START Given entries

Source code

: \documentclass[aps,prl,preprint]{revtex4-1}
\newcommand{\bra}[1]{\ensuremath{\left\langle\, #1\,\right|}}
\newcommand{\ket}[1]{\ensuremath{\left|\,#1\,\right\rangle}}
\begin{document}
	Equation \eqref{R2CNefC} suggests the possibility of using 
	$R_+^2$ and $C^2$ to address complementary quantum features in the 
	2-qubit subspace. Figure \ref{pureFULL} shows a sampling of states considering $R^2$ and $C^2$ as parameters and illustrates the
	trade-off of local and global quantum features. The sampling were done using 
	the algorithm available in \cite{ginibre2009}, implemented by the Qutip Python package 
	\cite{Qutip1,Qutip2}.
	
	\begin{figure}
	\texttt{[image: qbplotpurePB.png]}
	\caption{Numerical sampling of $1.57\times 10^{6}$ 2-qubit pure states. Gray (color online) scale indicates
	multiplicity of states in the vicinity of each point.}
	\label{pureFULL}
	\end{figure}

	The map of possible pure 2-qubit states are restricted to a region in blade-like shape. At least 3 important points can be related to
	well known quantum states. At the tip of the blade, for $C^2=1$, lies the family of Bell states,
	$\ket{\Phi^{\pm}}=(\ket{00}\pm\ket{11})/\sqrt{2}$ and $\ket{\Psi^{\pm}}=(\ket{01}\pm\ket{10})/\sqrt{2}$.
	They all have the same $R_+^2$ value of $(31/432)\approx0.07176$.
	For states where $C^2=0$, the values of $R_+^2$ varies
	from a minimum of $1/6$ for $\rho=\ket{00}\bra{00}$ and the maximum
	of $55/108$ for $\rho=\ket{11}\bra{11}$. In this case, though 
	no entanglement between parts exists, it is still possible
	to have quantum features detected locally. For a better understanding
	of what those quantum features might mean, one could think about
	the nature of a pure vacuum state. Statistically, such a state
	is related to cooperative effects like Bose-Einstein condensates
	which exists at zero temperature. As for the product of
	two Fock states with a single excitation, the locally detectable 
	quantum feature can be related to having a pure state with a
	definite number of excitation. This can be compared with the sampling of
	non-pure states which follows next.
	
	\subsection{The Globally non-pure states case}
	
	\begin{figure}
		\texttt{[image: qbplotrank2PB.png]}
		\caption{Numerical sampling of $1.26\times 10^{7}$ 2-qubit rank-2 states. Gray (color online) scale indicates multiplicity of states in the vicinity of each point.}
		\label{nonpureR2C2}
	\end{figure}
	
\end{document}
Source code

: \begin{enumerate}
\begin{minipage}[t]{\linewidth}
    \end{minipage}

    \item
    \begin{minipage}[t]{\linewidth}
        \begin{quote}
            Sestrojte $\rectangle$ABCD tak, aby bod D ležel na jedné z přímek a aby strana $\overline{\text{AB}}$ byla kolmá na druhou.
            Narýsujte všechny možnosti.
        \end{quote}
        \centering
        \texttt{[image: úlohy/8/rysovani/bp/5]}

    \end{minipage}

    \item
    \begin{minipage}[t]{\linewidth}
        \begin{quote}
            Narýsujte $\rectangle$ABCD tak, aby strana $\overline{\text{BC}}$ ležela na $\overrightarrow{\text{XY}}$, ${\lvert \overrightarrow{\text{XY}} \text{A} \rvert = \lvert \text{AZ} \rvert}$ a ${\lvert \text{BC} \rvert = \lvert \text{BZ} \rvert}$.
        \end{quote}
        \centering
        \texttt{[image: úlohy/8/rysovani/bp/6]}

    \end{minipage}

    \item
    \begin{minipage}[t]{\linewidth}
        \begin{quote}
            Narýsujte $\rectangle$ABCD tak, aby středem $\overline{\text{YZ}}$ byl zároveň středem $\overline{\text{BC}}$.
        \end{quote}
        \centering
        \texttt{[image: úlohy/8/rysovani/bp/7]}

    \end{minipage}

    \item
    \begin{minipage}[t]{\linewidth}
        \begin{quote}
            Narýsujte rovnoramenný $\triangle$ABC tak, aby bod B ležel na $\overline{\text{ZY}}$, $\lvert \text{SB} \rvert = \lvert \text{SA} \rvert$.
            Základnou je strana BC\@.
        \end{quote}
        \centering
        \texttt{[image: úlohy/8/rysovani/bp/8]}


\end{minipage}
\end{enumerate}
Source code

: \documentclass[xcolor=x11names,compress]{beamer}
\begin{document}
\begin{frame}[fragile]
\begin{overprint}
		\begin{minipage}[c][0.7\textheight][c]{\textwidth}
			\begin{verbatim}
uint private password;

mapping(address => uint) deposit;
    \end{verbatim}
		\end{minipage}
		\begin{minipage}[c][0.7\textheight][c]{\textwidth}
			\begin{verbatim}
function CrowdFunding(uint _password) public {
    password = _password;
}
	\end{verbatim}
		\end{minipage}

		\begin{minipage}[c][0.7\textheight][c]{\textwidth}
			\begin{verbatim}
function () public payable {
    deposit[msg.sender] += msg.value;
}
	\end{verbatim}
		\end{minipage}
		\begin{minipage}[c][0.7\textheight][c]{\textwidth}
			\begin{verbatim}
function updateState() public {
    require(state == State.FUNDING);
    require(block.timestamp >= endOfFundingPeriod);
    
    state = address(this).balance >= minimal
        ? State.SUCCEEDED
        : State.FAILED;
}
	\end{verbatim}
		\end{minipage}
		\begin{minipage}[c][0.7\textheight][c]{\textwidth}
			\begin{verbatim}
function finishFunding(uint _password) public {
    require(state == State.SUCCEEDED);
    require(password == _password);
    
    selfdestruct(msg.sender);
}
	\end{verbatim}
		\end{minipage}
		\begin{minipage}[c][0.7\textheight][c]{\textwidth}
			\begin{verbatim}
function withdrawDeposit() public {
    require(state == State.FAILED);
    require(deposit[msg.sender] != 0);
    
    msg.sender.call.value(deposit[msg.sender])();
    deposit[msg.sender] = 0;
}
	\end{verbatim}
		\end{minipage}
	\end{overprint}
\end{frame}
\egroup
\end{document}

END Given entries

Could you write out, exactly as they stand, only the lines above that begin at the line with "password = _password;" and stop after the line with "require(block.timestamp >= endOfFundingPeriod);"?

Answer for this exercise:
    password = _password;
}
	\end{verbatim}
		\end{minipage}

		\begin{minipage}[c][0.7\textheight][c]{\textwidth}
			\begin{verbatim}
function () public payable {
    deposit[msg.sender] += msg.value;
}
	\end{verbatim}
		\end{minipage}
		\begin{minipage}[c][0.7\textheight][c]{\textwidth}
			\begin{verbatim}
function updateState() public {
    require(state == State.FUNDING);
    require(block.timestamp >= endOfFundingPeriod);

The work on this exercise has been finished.